### Entries supplied
-=-=-
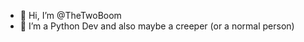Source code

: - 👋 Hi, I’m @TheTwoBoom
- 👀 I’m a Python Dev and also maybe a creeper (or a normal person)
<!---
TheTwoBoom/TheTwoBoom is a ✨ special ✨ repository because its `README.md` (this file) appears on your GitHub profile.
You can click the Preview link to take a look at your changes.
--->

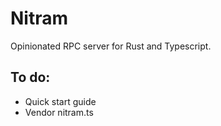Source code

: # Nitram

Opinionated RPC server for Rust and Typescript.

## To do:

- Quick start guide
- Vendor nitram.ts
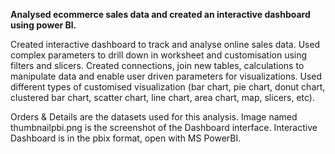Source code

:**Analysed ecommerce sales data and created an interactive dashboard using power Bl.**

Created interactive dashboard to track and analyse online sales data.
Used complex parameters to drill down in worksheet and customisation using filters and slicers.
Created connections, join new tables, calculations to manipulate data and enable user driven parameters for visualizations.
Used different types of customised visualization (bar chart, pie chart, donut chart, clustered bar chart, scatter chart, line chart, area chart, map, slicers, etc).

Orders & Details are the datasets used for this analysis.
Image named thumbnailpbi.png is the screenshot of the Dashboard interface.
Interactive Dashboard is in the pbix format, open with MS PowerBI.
-=-=-
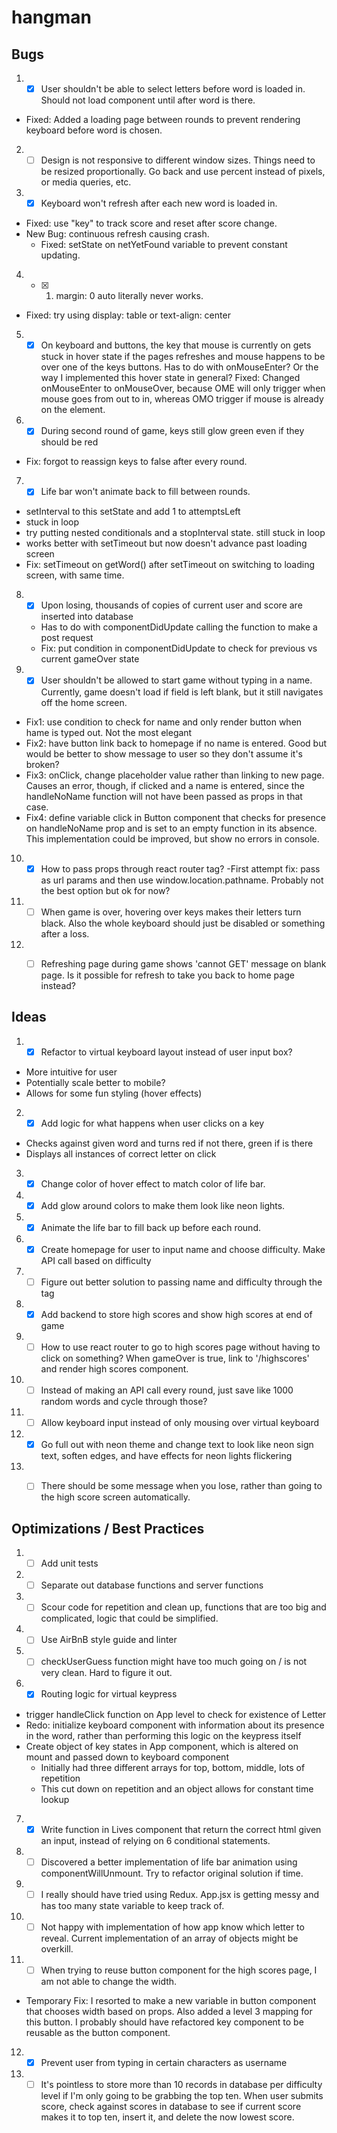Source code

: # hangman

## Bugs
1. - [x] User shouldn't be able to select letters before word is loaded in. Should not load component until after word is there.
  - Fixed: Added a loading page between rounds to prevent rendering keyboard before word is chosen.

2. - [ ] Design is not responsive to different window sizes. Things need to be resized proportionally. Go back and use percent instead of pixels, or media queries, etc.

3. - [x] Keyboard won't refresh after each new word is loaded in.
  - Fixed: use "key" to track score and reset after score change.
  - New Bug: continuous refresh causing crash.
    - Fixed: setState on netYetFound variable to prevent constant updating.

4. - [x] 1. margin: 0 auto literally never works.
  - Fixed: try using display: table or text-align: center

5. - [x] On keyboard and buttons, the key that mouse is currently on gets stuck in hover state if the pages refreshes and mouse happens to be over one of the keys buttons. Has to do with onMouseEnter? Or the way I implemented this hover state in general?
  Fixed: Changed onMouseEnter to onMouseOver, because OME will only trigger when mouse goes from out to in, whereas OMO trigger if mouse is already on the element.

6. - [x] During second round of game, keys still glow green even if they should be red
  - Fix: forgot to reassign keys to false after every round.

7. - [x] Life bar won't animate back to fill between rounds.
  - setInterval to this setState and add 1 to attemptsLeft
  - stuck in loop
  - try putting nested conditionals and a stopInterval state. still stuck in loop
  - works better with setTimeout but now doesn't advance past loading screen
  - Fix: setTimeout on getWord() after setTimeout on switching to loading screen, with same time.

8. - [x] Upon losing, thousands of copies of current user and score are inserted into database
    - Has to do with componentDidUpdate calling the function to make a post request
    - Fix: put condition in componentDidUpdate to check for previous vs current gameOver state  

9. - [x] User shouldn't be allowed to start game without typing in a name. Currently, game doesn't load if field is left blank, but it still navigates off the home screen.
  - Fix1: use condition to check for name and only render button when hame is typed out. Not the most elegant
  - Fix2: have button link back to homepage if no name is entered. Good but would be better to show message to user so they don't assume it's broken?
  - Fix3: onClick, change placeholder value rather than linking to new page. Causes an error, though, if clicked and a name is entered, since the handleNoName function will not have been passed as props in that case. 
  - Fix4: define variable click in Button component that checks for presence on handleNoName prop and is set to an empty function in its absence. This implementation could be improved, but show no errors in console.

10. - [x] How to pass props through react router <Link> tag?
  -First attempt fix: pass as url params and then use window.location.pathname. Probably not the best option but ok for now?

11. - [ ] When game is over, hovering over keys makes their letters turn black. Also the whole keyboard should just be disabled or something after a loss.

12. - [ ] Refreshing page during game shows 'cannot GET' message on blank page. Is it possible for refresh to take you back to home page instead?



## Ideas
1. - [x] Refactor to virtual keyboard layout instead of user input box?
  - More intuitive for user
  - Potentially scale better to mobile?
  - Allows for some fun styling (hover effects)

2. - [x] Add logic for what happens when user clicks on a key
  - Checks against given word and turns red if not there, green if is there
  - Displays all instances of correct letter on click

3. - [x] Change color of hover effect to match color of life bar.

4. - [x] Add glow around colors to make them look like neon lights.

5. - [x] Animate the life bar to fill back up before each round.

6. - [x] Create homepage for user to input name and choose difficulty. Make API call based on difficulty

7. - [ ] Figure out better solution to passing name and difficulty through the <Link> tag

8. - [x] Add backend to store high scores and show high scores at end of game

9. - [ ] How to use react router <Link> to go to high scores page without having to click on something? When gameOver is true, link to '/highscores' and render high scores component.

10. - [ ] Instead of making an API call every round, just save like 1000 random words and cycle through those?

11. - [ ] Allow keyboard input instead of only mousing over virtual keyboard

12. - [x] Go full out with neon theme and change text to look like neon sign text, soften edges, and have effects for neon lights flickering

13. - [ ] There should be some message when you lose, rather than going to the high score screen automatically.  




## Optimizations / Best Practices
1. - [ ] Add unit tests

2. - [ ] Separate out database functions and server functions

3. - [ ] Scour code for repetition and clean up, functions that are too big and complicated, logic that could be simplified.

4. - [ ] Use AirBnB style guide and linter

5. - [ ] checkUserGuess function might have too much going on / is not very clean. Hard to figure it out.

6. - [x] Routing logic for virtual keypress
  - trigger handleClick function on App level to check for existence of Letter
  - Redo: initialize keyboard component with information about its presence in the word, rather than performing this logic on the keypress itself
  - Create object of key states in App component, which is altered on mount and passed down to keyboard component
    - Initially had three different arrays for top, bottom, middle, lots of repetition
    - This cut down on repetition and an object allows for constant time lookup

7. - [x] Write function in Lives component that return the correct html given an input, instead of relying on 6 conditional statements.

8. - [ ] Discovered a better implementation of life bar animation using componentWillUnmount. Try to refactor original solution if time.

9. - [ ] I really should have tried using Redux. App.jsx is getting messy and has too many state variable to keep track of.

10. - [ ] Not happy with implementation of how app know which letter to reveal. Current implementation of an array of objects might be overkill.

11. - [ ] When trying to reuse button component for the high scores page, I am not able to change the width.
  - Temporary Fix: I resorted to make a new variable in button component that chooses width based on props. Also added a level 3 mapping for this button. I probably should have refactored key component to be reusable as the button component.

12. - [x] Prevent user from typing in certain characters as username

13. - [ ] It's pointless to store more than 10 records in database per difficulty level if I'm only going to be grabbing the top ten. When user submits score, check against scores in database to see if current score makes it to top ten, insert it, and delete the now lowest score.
-=-=-
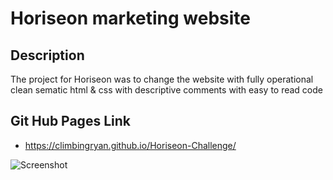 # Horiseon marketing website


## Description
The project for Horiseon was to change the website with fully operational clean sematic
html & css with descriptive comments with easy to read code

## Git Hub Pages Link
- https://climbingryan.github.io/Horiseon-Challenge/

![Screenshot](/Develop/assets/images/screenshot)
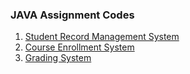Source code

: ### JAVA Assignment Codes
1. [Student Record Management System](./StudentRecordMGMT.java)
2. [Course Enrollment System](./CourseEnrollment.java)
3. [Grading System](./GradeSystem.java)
-=-=-
### Problem
Give back, exactly as written, the stretch from the line with "- New Bug: continuous" through the line with "- stuck in loop", and no other lines from the records above.

### Written answer
  - New Bug: continuous refresh causing crash.
    - Fixed: setState on netYetFound variable to prevent constant updating.

4. - [x] 1. margin: 0 auto literally never works.
  - Fixed: try using display: table or text-align: center

5. - [x] On keyboard and buttons, the key that mouse is currently on gets stuck in hover state if the pages refreshes and mouse happens to be over one of the keys buttons. Has to do with onMouseEnter? Or the way I implemented this hover state in general?
  Fixed: Changed onMouseEnter to onMouseOver, because OME will only trigger when mouse goes from out to in, whereas OMO trigger if mouse is already on the element.

6. - [x] During second round of game, keys still glow green even if they should be red
  - Fix: forgot to reassign keys to false after every round.

7. - [x] Life bar won't animate back to fill between rounds.
  - setInterval to this setState and add 1 to attemptsLeft
  - stuck in loop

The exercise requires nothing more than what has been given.